あとは開発のプロセスに明示的に組み込む(Doneの定義にいれるなど)
他人から見て何が必要なのかがわからないのだがやることは?
仕様書を書くときは、あまり情報がない状態でプロダクトを実際に触ってみるようにしている。あとはユーザーと直に接する。
複数名でドキュメンテーションするときに書き方を揃える工夫は?
ガイドラインを作る。(日本語スタイルガイドとかを使う)あとはLinterを使ったりしている。
レビューの秘訣は?
段階を挟むようにしている。まずは見出しだけレビューを挟んでその後文章のレビューをするなど。

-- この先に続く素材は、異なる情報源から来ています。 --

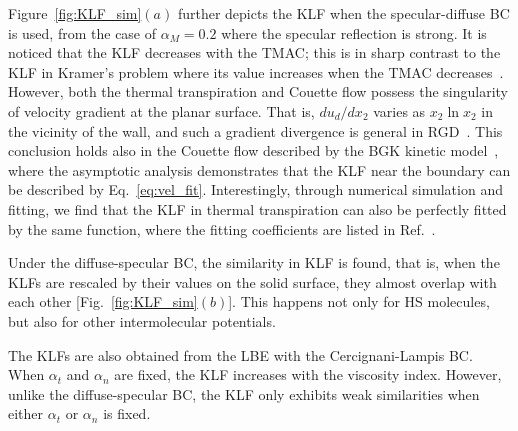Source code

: Figure~\ref{fig:KLF_sim}$(a)$ further depicts the KLF when the specular-diffuse BC is used, from the case of $\alpha_M=0.2$  where the specular reflection is strong. It is noticed that the KLF decreases with the TMAC; this is in sharp contrast to the KLF in Kramer's problem where its value increases when the TMAC decreases~\citep{SU2019573}. However, both the thermal transpiration and Couette flow possess the singularity of velocity gradient at the planar surface. That is, $du_d/dx_2$ varies as $x_2\ln{}x_2$ in the vicinity of the wall, and such a gradient divergence is general in RGD~\citep{takata2013singular}. This conclusion holds also in the Couette flow described by the BGK kinetic model~\citep{Jiang2016JCP}, where the asymptotic analysis demonstrates that the KLF near the boundary can be described by Eq.~\eqref{eq:vel_fit}.
Interestingly, through numerical simulation and fitting, we find that the KLF in thermal transpiration can also be perfectly fitted by the same function,  where the fitting coefficients are listed in  Ref.~\cite{Wang2020PoF}.


Under the diffuse-specular BC, the similarity in KLF is found, that is, when the KLFs are rescaled by their values on the solid surface, they almost overlap with each other [Fig.~\ref{fig:KLF_sim}$(b)$]. This happens not only for HS molecules, but also for other intermolecular potentials. 




The KLFs are also obtained from the LBE with the Cercignani-Lampis BC. When $\alpha_t$ and $\alpha_n$ are fixed, the KLF increases with the viscosity index. However, unlike the diffuse-specular BC, the KLF only exhibits weak similarities when either $\alpha_t$ or $\alpha_n$ is fixed.


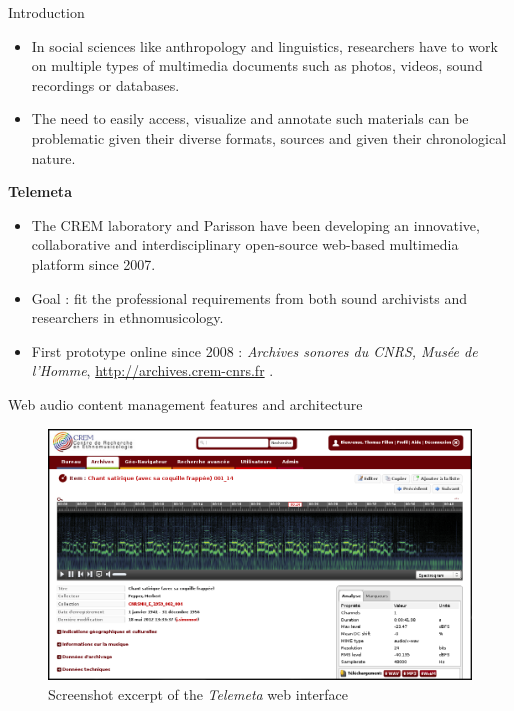 \documentclass[final, hyperref, table]{beamer}
\begin{document}
\begin{frame}{}
  \begin{columns}[t]

 \begin{column}[T]{.49\linewidth}
    \begin{block}{Introduction}\small
    
      \begin{itemize}
      \item In social sciences like anthropology and linguistics,
        researchers have to work on multiple types of multimedia
        documents such as photos, videos, sound recordings or
        databases.
      \item The need to easily access, visualize and annotate
        such materials can be problematic given their diverse formats,
        sources and given their chronological nature.
      \end{itemize}
\textbf{Telemeta}\\
\begin{itemize}
\item The CREM laboratory and Parisson have been developing an innovative,
  collaborative and interdisciplinary open-source web-based multimedia
  platform since 2007.
\item Goal : fit the professional requirements from both sound archivists and
  researchers in ethnomusicology.
\item First prototype online since 2008 : \emph{Archives sonores du CNRS, Musée de
    l'Homme}, \url{http://archives.crem-cnrs.fr} .
\end{itemize}

    \end{block}

\begin{block}{Web audio content management features and architecture}\small
\begin{figure}[htbp]
  \centering
  \includegraphics[width=0.4\paperwidth]{../img/telemeta.png}
  \caption{Screenshot excerpt of the \emph{Telemeta} web interface}\label{fig:Telemeta}
\end{figure}


\end{block}
\end{column}
\end{columns}
\end{frame}
\end{document}
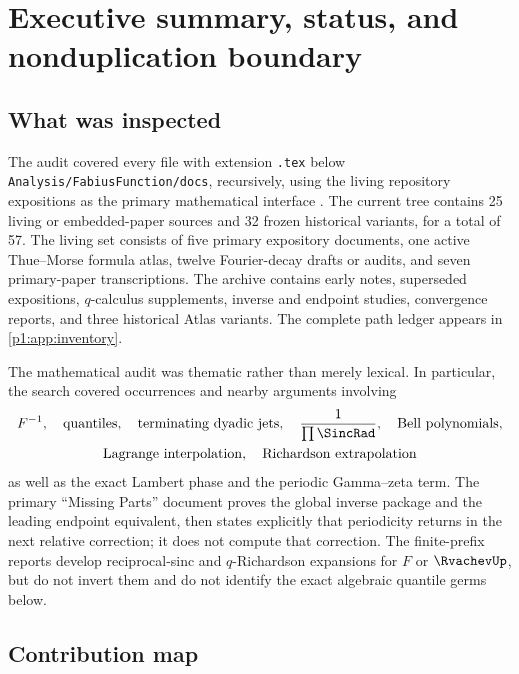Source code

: \documentclass[11pt,oneside]{article}
\numberwithin{equation}{section}
\theoremstyle{definition}
\theoremstyle{remark}
\newcommand{\repo}{\nolinkurl{Analysis/FabiusFunction/docs}}
\begin{document}
\newpage

\section{Executive summary, status, and nonduplication boundary}
\label{p1:sec:executive}

\subsection{What was inspected}

The audit covered every file with extension \texttt{.tex} below \repo{}, recursively, using the living repository expositions as the primary mathematical interface \cite{p1:ProveItPrimary,p1:ProveItMissing,p1:ProveItAtlas,p1:ProveItFrontiers}.
The current tree contains 25 living or embedded-paper sources and 32 frozen historical
variants, for a total of 57.  The living set consists of five primary expository documents,
one active Thue--Morse formula atlas, twelve Fourier-decay drafts or audits, and seven
primary-paper transcriptions.  The archive contains early notes, superseded expositions,
$q$-calculus supplements, inverse and endpoint studies, convergence reports, and three
historical Atlas variants.  The complete path ledger appears in \cref{p1:app:inventory}.

The mathematical audit was thematic rather than merely lexical.  In particular, the search
covered occurrences and nearby arguments involving
\[
 \begin{gathered}
 F^{-1},\quad \text{quantiles},\quad \text{terminating dyadic jets},\quad
 \frac1{\prod\SincRad},\quad \text{Bell polynomials},\\
 \text{Lagrange interpolation},\quad \text{Richardson extrapolation}
 \end{gathered}
\]
as well as the exact Lambert phase and the periodic Gamma--zeta term.  The primary
``Missing Parts'' document proves the global inverse package and the leading endpoint
equivalent, then states explicitly that periodicity returns in the next relative correction;
it does not compute that correction.  The finite-prefix reports develop reciprocal-sinc and
$q$-Richardson expansions for $F$ or $\RvachevUp$, but do not invert them and do not identify the
exact algebraic quantile germs below.

\subsection{Contribution map}
\end{document}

また、できているところもしっかりと伝えるようにしたり、Nice to haveなのかMustなのかどうかを記載したりしている。
社内向けか社外向けかで意識が変わることはあるか?
基本的には同じ。
社内であれば、フロー情報とストック情報を明示的に分けたりはしている。
パラグラフのパターンはどれを選ぶのか?
言いたいことから自然と決まることが多い。
文章を短く簡潔にまとめた後に文章のぶつ切り感が気になってしまうのだが良い対策はあるか?
接続詞を意識的にいれる。
会全体を通した感想
内容の納得感や発表の構成が見事で、まさにドキュメント作成の考え方が適用されているんだなというのを実感する発表でした。
質問では、これまでに見たことがない数の投票がドキュメントのメンテナンスに関する問題に入っていて、みんなのドキュメントに関する悩みの大きな要因になっているんだなあというのを実感しました。